I would submit, as a proud native, that Texas is no longer what it, and we, think it is, even after the state G.O.P.'s total domination in the midterm elections. Take its biggest city, Houston, which is also the fourth biggest in America. Today, like the state itself, the city is majority-minority. Thirty-five percent of its 2.2 million inhabitants are Hispanic, though the city’s fastest-growing group is Asian. Concomitant with these demographic shifts are political realities that were unimaginable two decades ago. Since 2010, Houston’s mayor has been Annise Parker, a gay woman. For that matter, Barack Obama carried Harris County in the past two election cycles, just as he did Dallas County. The urban cowboy has receded into the horizon. The Astrodome lies vacant. Apocalypse now: Texas looks like America!
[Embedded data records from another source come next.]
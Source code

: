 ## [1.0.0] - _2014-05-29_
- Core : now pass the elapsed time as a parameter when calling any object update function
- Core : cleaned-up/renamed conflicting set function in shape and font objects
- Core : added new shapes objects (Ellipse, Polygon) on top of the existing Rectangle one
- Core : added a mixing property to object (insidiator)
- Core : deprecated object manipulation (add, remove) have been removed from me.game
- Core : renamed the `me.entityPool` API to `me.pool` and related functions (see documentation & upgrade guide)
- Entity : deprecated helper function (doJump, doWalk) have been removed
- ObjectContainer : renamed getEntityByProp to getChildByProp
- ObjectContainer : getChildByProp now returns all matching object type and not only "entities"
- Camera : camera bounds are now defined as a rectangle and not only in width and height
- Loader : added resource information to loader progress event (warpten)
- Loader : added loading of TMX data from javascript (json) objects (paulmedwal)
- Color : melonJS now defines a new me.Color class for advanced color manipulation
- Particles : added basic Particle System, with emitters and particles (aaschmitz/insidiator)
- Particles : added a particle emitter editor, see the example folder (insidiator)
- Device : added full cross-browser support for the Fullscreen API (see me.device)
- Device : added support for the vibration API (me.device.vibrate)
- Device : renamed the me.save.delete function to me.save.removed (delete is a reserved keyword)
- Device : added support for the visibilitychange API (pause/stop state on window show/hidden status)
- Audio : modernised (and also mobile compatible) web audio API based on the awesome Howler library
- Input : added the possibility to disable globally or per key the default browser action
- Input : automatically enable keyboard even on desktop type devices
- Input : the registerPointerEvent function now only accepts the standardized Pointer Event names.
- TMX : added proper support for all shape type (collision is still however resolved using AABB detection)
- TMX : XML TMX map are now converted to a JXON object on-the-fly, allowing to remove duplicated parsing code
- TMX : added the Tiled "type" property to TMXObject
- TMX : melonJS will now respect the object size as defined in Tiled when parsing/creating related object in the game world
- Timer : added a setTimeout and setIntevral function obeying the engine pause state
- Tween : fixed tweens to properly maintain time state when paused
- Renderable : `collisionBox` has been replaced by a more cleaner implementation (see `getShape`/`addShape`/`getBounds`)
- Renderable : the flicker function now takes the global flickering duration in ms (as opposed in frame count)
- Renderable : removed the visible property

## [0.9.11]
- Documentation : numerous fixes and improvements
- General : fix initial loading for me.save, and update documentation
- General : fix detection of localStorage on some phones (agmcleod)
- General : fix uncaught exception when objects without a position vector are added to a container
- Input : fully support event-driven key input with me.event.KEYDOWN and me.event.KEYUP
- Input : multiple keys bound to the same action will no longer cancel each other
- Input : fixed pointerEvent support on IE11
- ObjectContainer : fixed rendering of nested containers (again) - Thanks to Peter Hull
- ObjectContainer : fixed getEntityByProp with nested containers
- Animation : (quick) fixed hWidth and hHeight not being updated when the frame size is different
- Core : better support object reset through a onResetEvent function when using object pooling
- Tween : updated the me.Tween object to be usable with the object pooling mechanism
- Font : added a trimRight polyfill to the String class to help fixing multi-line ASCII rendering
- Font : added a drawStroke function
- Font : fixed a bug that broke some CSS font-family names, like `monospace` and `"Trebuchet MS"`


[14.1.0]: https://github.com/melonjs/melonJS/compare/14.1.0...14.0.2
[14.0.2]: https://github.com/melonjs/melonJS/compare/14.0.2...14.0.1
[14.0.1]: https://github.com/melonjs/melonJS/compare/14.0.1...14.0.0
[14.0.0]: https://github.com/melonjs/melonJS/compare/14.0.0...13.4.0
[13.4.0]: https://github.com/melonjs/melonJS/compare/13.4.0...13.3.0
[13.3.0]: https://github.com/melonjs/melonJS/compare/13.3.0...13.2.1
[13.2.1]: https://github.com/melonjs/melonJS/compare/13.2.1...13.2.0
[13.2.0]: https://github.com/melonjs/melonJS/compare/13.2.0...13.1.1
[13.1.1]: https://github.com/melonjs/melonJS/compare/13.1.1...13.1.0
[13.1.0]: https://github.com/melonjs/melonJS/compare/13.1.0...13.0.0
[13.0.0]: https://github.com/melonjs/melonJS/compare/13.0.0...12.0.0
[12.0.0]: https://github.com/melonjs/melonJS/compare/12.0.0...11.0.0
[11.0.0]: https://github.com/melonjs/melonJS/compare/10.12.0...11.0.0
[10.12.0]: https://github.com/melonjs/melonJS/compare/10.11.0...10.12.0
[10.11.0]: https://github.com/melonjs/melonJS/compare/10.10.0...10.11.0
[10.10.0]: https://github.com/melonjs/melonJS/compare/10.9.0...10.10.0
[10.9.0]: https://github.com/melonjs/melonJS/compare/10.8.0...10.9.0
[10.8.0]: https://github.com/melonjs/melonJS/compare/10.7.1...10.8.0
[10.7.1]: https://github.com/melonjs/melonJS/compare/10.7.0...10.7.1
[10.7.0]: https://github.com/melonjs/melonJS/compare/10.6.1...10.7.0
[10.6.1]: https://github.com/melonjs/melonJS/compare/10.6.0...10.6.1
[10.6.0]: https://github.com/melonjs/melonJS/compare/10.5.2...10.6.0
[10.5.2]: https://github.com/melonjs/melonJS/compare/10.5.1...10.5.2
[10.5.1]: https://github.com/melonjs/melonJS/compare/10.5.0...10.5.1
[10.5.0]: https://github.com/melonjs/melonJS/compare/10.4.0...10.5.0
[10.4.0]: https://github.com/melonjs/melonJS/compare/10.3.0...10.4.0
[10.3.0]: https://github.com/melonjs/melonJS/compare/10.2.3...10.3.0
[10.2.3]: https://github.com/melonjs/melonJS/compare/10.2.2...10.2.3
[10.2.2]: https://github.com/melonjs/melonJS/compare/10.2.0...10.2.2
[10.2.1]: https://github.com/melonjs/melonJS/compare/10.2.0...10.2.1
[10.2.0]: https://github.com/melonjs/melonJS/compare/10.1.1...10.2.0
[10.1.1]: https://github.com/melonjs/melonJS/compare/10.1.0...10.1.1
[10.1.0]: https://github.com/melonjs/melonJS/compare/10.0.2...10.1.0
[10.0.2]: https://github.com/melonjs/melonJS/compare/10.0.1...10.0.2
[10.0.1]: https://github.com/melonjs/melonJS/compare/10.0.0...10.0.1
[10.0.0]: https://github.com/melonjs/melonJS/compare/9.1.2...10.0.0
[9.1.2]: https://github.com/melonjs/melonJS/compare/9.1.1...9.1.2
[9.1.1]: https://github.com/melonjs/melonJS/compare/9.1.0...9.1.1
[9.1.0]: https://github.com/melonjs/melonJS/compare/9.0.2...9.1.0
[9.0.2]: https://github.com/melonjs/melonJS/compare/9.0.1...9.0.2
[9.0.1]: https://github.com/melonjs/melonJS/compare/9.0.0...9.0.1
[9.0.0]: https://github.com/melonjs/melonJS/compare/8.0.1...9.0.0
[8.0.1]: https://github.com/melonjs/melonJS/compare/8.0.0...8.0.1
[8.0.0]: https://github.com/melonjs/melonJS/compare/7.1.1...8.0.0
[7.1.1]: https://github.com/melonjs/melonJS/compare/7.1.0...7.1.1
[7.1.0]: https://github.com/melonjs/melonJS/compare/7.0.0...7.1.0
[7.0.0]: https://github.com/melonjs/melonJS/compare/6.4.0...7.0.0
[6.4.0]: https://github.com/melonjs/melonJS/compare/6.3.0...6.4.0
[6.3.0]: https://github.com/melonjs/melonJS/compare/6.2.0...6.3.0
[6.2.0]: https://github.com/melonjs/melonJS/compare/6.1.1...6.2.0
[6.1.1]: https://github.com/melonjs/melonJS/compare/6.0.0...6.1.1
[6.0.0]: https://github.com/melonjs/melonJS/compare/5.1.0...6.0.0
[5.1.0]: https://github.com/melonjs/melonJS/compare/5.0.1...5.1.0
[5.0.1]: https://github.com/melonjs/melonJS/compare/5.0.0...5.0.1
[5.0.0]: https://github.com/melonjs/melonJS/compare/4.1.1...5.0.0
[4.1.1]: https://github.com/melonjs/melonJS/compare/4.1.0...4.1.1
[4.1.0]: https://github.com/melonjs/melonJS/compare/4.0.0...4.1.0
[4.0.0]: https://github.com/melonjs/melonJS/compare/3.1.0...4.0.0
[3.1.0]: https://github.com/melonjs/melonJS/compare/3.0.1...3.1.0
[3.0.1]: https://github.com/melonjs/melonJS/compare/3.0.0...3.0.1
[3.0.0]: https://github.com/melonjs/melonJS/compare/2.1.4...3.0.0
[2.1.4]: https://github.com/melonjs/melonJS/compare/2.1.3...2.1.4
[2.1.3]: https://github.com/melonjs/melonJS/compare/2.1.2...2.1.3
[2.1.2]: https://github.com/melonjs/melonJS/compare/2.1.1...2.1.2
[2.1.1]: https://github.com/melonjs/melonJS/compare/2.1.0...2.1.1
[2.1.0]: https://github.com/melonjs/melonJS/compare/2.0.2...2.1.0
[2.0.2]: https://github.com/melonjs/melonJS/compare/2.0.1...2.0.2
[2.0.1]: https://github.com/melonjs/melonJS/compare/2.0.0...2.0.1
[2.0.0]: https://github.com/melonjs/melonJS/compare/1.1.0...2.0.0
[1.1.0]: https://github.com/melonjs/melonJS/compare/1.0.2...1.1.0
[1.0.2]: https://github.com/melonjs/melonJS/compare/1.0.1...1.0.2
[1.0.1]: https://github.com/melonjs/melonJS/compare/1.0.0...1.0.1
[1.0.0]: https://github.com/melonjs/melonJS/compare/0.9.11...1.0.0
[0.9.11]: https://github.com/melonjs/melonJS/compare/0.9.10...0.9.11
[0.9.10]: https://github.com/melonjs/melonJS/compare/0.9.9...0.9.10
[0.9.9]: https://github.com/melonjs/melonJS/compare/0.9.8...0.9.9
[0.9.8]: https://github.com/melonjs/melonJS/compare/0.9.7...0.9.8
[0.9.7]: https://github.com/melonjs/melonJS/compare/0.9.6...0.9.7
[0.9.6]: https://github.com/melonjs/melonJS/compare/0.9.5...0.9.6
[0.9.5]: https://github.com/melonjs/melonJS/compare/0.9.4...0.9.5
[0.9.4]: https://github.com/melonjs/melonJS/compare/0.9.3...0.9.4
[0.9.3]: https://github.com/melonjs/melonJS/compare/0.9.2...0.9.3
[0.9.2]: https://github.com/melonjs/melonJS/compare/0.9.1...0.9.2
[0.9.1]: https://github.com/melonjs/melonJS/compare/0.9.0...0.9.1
None of which is to suggest that Texas has assimilated its way into banality. Its frontier tenet — if you can handle it here, you belong here — remains thoroughly in force. At the same time, its newest settlers swear no fealty to the rural Anglo culture that once prevailed. By now everyone knows, from these pages and elsewhere, how cool Austin and Marfa are. The alternative view is that these are manageably de-Texanized dreamscapes for Palo Alto and Brooklyn exiles, but let’s not have that argument here. Instead, the next time you’re traveling through the Lone Star State, gratify your imagination with areas in the following three cities that conjure up a Texas far more interesting than the stereotypes Texans themselves have long embraced.

Houston: Asia Town

Sequestered in southwest suburban Houston, a few miles apart from each other near Bellaire Boulevard, sit two Asian places of worship. One of them, the Jade Buddha Temple, was built in 1990 by a nonprofit outfit of predominantly Taiwanese-Americans calling itself the Texas Buddhist Association. The other, the Teo Chew Temple, attracts a predominantly Vietnamese congregation and was funded by Hai Du Duong, one of the thousands of destitute “boat people” who arrived on the Gulf Coast in the late ’70s and ‘80s and scrapped their way into Houston’s labor force. Both are lovely, dignified structures and well worth a visit. (Sunday services at the Jade Temple are offered in both Mandarin and English, as are Dharma lessons for children.)